▶ Task
Where the line holding "[Think Stats Chapter" appears, start copying, and continue exactly through the last line of the listing, skipping pictures.

▶ Records provided
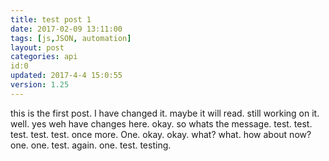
```yaml
---
title: test post 1
date: 2017-02-09 13:11:00
tags: [js,JSON, automation]
layout: post
categories: api
id:0
updated: 2017-4-4 15:0:55
version: 1.25
---
```


this is the first post. I have changed it. maybe it will read. still working on it. well. yes weh have changes here. okay. so whats the message. test. test. test. test. test. once more. One. okay. okay. what? what. how about now? one. one. test. again. one. test. testing.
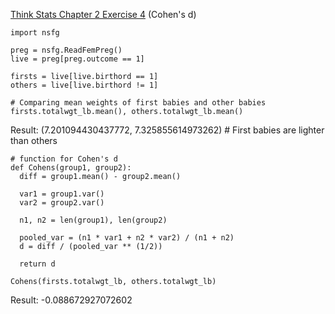 [Think Stats Chapter 2 Exercise 4](http://greenteapress.com/thinkstats2/html/thinkstats2003.html#toc24) (Cohen's d)
```
import nsfg

preg = nsfg.ReadFemPreg()
live = preg[preg.outcome == 1]

firsts = live[live.birthord == 1]
others = live[live.birthord != 1]

# Comparing mean weights of first babies and other babies
firsts.totalwgt_lb.mean(), others.totalwgt_lb.mean() 
```
Result: (7.201094430437772, 7.325855614973262) # First babies are lighter than others
```
# function for Cohen's d
def Cohens(group1, group2):
  diff = group1.mean() - group2.mean()
  
  var1 = group1.var()
  var2 = group2.var()
  
  n1, n2 = len(group1), len(group2)
  
  pooled_var = (n1 * var1 + n2 * var2) / (n1 + n2)
  d = diff / (pooled_var ** (1/2))
  
  return d
 
Cohens(firsts.totalwgt_lb, others.totalwgt_lb)
```
Result: -0.088672927072602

▶ Your response
 [Think Stats Chapter 2 Exercise 4](http://greenteapress.com/thinkstats2/html/thinkstats2003.html#toc24) (Cohen's d)
```
import nsfg

preg = nsfg.ReadFemPreg()
live = preg[preg.outcome == 1]

firsts = live[live.birthord == 1]
others = live[live.birthord != 1]

# Comparing mean weights of first babies and other babies
firsts.totalwgt_lb.mean(), others.totalwgt_lb.mean() 
```
Result: (7.201094430437772, 7.325855614973262) # First babies are lighter than others
```
# function for Cohen's d
def Cohens(group1, group2):
  diff = group1.mean() - group2.mean()
  
  var1 = group1.var()
  var2 = group2.var()
  
  n1, n2 = len(group1), len(group2)
  
  pooled_var = (n1 * var1 + n2 * var2) / (n1 + n2)
  d = diff / (pooled_var ** (1/2))
  
  return d
 
Cohens(firsts.totalwgt_lb, others.totalwgt_lb)
```
Result: -0.088672927072602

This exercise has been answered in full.